Three hundred demonstrators gathered in Quarry Plaza yesterday. Organizers cited continuous fee hikes, lack of representation for minorities on campus and lack of transparency from the administration as the catalyst for the movement.

Chris Hables Gray, Crown lecturer and part of the American Federation of Teachers, attended the rally in support of the ongoing student struggles as an extension to the budgetary problems of the University of California.

“This university is going in the wrong direction … This is not the way it was established in the constitution,” Gray said. “Anyone who feels America is democratic, they need to go to a university. If this is democracy, we need more and more.”

Of the $500 million cut the UC faces, UCSC stands to lost $31 million in the 2011–12 fiscal year. As a result, students face another fee hike effective fall 2011.

The budget deficit has led to the suspension of American and community studies on campus.

The demand for an ethnic studies program has been highlighted in the wake of these suspensions.
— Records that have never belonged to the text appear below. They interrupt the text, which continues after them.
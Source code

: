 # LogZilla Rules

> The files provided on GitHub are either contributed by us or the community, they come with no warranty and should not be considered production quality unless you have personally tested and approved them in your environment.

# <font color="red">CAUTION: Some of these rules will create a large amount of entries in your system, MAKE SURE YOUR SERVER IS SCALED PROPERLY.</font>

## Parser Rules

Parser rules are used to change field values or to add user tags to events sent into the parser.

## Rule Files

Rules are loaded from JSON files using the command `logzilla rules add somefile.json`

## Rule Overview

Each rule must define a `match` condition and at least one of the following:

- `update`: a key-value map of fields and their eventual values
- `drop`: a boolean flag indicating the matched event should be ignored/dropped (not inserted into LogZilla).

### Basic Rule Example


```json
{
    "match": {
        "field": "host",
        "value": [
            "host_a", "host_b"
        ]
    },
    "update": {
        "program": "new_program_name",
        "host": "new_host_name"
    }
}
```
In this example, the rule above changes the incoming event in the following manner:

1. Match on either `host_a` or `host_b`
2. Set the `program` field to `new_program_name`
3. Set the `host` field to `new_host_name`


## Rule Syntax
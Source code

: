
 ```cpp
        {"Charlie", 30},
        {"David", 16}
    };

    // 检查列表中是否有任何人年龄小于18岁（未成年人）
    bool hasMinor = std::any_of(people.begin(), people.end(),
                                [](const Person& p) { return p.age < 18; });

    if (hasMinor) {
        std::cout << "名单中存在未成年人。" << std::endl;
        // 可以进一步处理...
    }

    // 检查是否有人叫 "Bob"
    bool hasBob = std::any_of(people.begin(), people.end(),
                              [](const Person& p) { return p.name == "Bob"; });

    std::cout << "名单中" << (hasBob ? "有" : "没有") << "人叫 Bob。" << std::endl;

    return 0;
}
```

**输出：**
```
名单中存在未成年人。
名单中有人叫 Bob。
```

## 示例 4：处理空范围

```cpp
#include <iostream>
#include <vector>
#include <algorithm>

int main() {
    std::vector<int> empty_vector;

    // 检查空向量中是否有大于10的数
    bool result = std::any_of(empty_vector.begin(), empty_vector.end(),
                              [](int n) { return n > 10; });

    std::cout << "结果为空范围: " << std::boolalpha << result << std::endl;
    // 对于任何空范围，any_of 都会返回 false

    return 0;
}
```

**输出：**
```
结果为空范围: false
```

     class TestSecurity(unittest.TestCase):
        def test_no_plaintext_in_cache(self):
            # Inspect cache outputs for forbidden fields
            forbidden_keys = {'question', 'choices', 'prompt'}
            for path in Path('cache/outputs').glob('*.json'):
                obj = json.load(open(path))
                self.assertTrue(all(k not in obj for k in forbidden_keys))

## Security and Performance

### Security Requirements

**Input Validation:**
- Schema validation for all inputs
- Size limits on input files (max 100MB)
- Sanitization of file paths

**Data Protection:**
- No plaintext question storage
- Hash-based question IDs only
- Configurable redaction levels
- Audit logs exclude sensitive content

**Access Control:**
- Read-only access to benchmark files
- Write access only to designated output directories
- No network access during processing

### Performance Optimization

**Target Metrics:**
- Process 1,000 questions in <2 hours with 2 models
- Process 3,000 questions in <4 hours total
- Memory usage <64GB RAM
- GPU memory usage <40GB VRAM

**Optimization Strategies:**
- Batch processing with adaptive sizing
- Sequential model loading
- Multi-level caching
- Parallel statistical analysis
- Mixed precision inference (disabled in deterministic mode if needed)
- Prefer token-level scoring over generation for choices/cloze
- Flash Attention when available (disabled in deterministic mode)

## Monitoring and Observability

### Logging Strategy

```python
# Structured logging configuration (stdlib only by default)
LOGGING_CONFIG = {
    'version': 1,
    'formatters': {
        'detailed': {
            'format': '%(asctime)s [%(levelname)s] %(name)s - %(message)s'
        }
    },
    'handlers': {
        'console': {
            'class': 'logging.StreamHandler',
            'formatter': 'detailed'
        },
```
UCSC, unlike UC Berkeley, UC Riverside and UC San Diego, does not offer an ethnic studies major.

Literature professor Christine Hong pointed out the lack of diversity on campus and critiqued the efficacy of the ‘safe spaces’ that the university provides.

“When you set aside a floor for housing for black students as a ‘safe space,’ what message are you communicating about the whole campus?”

A petition to establish an ethnic studies program and calls for change circulated during the rally.

The petition reads: “UC Santa Cruz must adjust its institutional priorities away from bloated administrative salaries and allocate permanent funding for ethnic and critical race studies … that articulates with queer, feminist and labor studies in challenging asymmetrical power relations…”

Workers, students and professors addressed ongoing efforts to democratize education. Topics of discussion included The DREAM Act and international revolutions.

The DREAM Act, which would give conditional permanent residency to undocumented students after graduating from high school, has been an ongoing legislative proposal since 2001.

Student speaker Christian Cuadrado-Garcia said: “We need to imagine a better world, here and now.”

With this, he invited students to continue advocating for ethnic studies.

An hour and a half into the rally, over 60 student demonstrators occupied the Ethnic Resource Center (ERC). Some sat on the floor while the others crowded the hallways and the entrance to the ERC.

Some said the organization was starting to feel militant.

Student organizers said the building was chosen for the demonstration to address the small space given to ethnic resources.

“This is a space we all pay for, a space for people of color and everyone else,” said a student who wished to remain anonymous. “Resources are not enough … the ERC should not be stuck at the end of this hall.”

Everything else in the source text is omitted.